The roof is of wood, lath-work, and tile — the same treatment for the Sagrario as for the main nave — its interior facing (i.e. the ceiling of the church) was beautifully painted. The main altarpiece, entirely gilded and of fine relief work, was raised under royal patronage. The seven arched openings between the pillars were, like the bands of a rainbow, each a marvel of art — ‘a sweet delight to the eyes and an invitation to wonder’. The four anti-seismic buttresses added by Millán de Poblete are noted as a specific structural improvement — a pointed reminder that the building was designed with the memory of 1645 explicitly in mind.
The celebrations surrounding the dedication of the cathedral, which included processions, fireworks, and the performance of plays, ran for eight days, beginning on the eve of August 29, 1671, and concluding September 7.
On August 29th the Cathedral bells rang out and the other churches of the city responded in echoing concert. At two in the afternoon a general procession was formed, with throngs of people from “so many nations (i.e. from every ethnic community and class, Spaniards, creoles, mestizos, indigenous Filipinos, etc.), that it rivalled all those that Manila had seen since its founding.” The Cathedral “for all its capacity, was too small for the great throng.” All the nobility of the city attended, along with all the communities of the religious orders, “in a numerous assembly illuminated with candles of the whitest wax.” The Blessed Sacrament “under a rich Canopy was borne in the hands of our Bishop,” attended by the Royal Audiencia with its President, and other dignitaries. The miraculous image of Our Lady of Guia was carried “on the shoulders of those who by their spirit, authority, and learning worthily are held in highest esteem in these lands.”
Along the processional route, four rich and finely-crafted Altars had been erected, at which “various keen and spirited motets were sung to the Sacrament.” The processional route was richly and colorfully adorned, “The ground carpeted with the strewn flowers of April, and the balconies in a varied flutter of silks.” That night, Manila staged an extraordinary display of luminarias so dense that the sun’s absence was “not a little suspect.” Then followed eight well-devised fireworks displays:
The fireworks, longing to enthrone themselves as comets in the blazing sphere of the firmament, spat great bursts of ardent flame, their explosions awakening thrills, stirring a little fear even in those who already knew them soulless thunderings. … Sparks fell to the ground — darting like vipers between the feet of the distracted and bedazzled crowd — scattering the multitudes.
The Dedication Day (August 31): Mass, Sermon, and Comedy
Dedication day opened with the sound of music emanating from the cathedral tower “flooding the City in surging seas of rejoicing,” Two skillful clarion-players “their playing striking the air competitively in sonorous challenge to the winds, compelled them to cease their blowing and listen.” The Bishop sang the High Mass:
Responding to five well-attended and well-tuned choirs of instruments, enlivened on the air by subtle voices, and alternating so many organs struck by the art of exquisite players — a concord harmonizing with the adornment of the Altar, columns, and walls.
The sermon was preached by Dr.

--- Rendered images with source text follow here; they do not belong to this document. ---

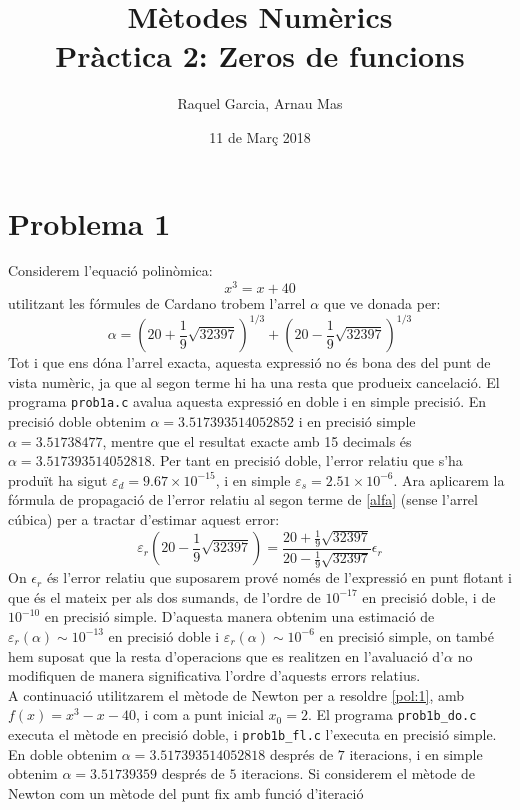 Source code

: \documentclass[12pt]{article}
\title{\textsf{\textbf{Mètodes Numèrics \\ Pràctica 2:} Zeros de funcions}}
\author{\textsf{Raquel Garcia, Arnau Mas}}
\date{\textsf{11 de Març 2018}}
\begin{document}
	\maketitle
	\section*{Problema 1}
	
	Considerem l'equació polinòmica:
	\begin{equation}\label{pol:1}
		x^3=x+40
	\end{equation}
	utilitzant les fórmules de Cardano trobem l'arrel $\alpha$ que ve donada per:
	\begin{equation}\label{alfa}
		\alpha=\left(20+\frac{1}{9}\sqrt{32397} \right)^{1/3}+\left(20-\frac{1}{9}\sqrt{32397} \right)^{1/3}
	\end{equation}
	Tot i que ens dóna l'arrel exacta, aquesta expressió no és bona des del punt de vista numèric, ja que al segon terme hi ha una resta que produeix cancelació. El programa \texttt{prob1a.c} avalua aquesta expressió en doble i en simple precisió. En precisió doble obtenim $\alpha=3.517393514052852$ i en precisió simple $\alpha=3.51738477$, mentre que el resultat exacte amb 15 decimals és $\alpha=3.517393514052818$. Per tant en precisió doble, l'error relatiu que s'ha produït ha sigut $\varepsilon_d=9.67\times10^{-15}$, i en simple $\varepsilon_s=2.51\times10^{-6}$. Ara aplicarem la fórmula de propagació de l'error relatiu al segon terme de \eqref{alfa} (sense l'arrel cúbica) per a tractar d'estimar aquest error:
	\begin{equation}\label{errorrelatiu1}
		\varepsilon_r\left( 20-\frac{1}{9}\sqrt{32397}\right) =\dfrac{20+\frac{1}{9}\sqrt{32397}}{ 20-\frac{1}{9}\sqrt{32397}}\epsilon_r
	\end{equation}
	On $\epsilon_r$ és l'error relatiu que suposarem prové només de l'expressió en punt flotant i que és el mateix per als dos sumands, de l'ordre de $10^{-17}$ en precisió doble, i de $10^{-10}$ en precisió simple. D'aquesta manera obtenim una estimació de $\varepsilon_r(\alpha)\sim10^{-13}$ en precisió doble  i $\varepsilon_r(\alpha)\sim10^{-6}$ en precisió simple, on també hem suposat que la resta d'operacions que es realitzen en l'avaluació d'$\alpha$ no modifiquen de manera significativa l'ordre d'aquests errors relatius.\\
	
	
	A continuació utilitzarem el mètode de Newton per a resoldre \eqref{pol:1}, amb $f(x)=x^3-x-40$, i com a punt inicial $x_0=2$. El programa \texttt{prob1b\_do.c} executa el mètode en precisió doble, i \texttt{prob1b\_fl.c} l'executa en precisió simple. En doble obtenim $\alpha=3.517393514052818$ després de $7$ iteracions, i en simple obtenim $\alpha=3.51739359$ després de $5$ iteracions. Si considerem el mètode de Newton com un mètode del punt fix amb funció d'iteració
	
\end{document}
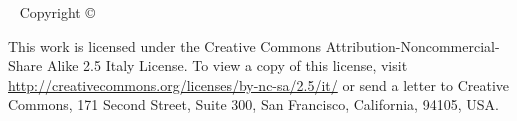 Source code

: %
%
%
%
\newpage
\begin{fullwidth}
~\vfill
\thispagestyle{empty}
\setlength{\parindent}{0pt}
\setlength{\parskip}{\baselineskip}
Copyright \copyright\ \the\year\ \thanklessauthor

\par{}

\par This work is licensed under the Creative Commons Attribution-Noncommercial-Share Alike 2.5 Italy License. To view a copy of this license, visit \url{http://creativecommons.org/licenses/by-nc-sa/2.5/it/} or send a letter to Creative Commons, 171 Second Street, Suite 300, San Francisco, California, 94105, USA.

\end{fullwidth} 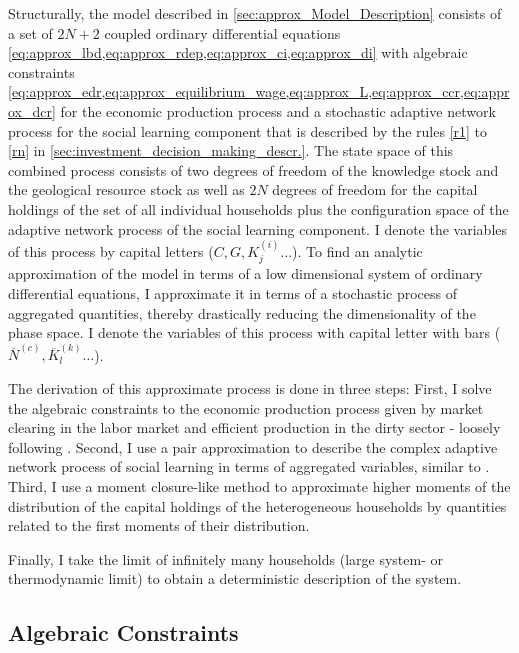 Structurally, the model described in \cref{sec:approx_Model_Description} consists of a set of $2N+2$ coupled ordinary differential equations 
\cref{eq:approx_lbd,eq:approx_rdep,eq:approx_ci,eq:approx_di} 
with algebraic constraints 
\cref{eq:approx_edr,eq:approx_equilibrium_wage,eq:approx_L,eq:approx_ccr,eq:approx_dcr} 
for the economic production process and a stochastic adaptive network process for the social learning component that is described by the rules \ref{r1} to \ref{rn} in \cref{sec:investment_decision_making_descr.}. The state space of this combined process consists of two degrees of freedom of the knowledge stock and the geological resource stock as well as $2N$ degrees of freedom for the capital holdings of the set of all individual households plus the configuration space of the adaptive network process of the social learning component. I denote the variables of this process by capital letters ($C, G, K_j^{(i)}\dots$).
To find an analytic approximation of the model in terms of a low dimensional system of ordinary differential equations, I approximate it in terms of a stochastic process of aggregated quantities, thereby drastically reducing the dimensionality of the phase space. I denote the variables of this process with capital letter with bars ($\overbar{N}^{(c)}, \overbar{K}_l^{(k)}\dots$).

The derivation of this approximate process is done in three steps: First, I solve the algebraic constraints to the economic production process given by market clearing in the labor market and efficient production in the dirty sector - loosely following \cite{Nitzbon2017}. Second, I use a pair approximation to describe the complex adaptive network process of social learning in terms of aggregated variables, similar to \cite{Rogers2012}. Third, I use a moment closure-like method to approximate higher moments of the distribution of the capital holdings of the heterogeneous households by quantities related to the first moments of their distribution.

Finally, I take the limit of infinitely many households (large system- or thermodynamic limit) to obtain a deterministic description of the system.

\subsection{Algebraic Constraints}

Francisco Pizarro de Orellana, Maestrescuela of the Cathedral, in “a style so elegant, so profound in its concepts, and so apt to the occasion, that it was the just reward of his Panegyric that the one printed [in this volume] should consecrate it to eternity with due respect.” In the afternoon, a Comedy was performed — “the spectators, dressed in embroidered finery, gleaming as morning-stars despite of the splendor of the Sun.” A second Comedy was performed on the eighth day, this time staged inside the Cathedral itself. The costs of both Comedies were borne by the two canons Herrera and Baranda.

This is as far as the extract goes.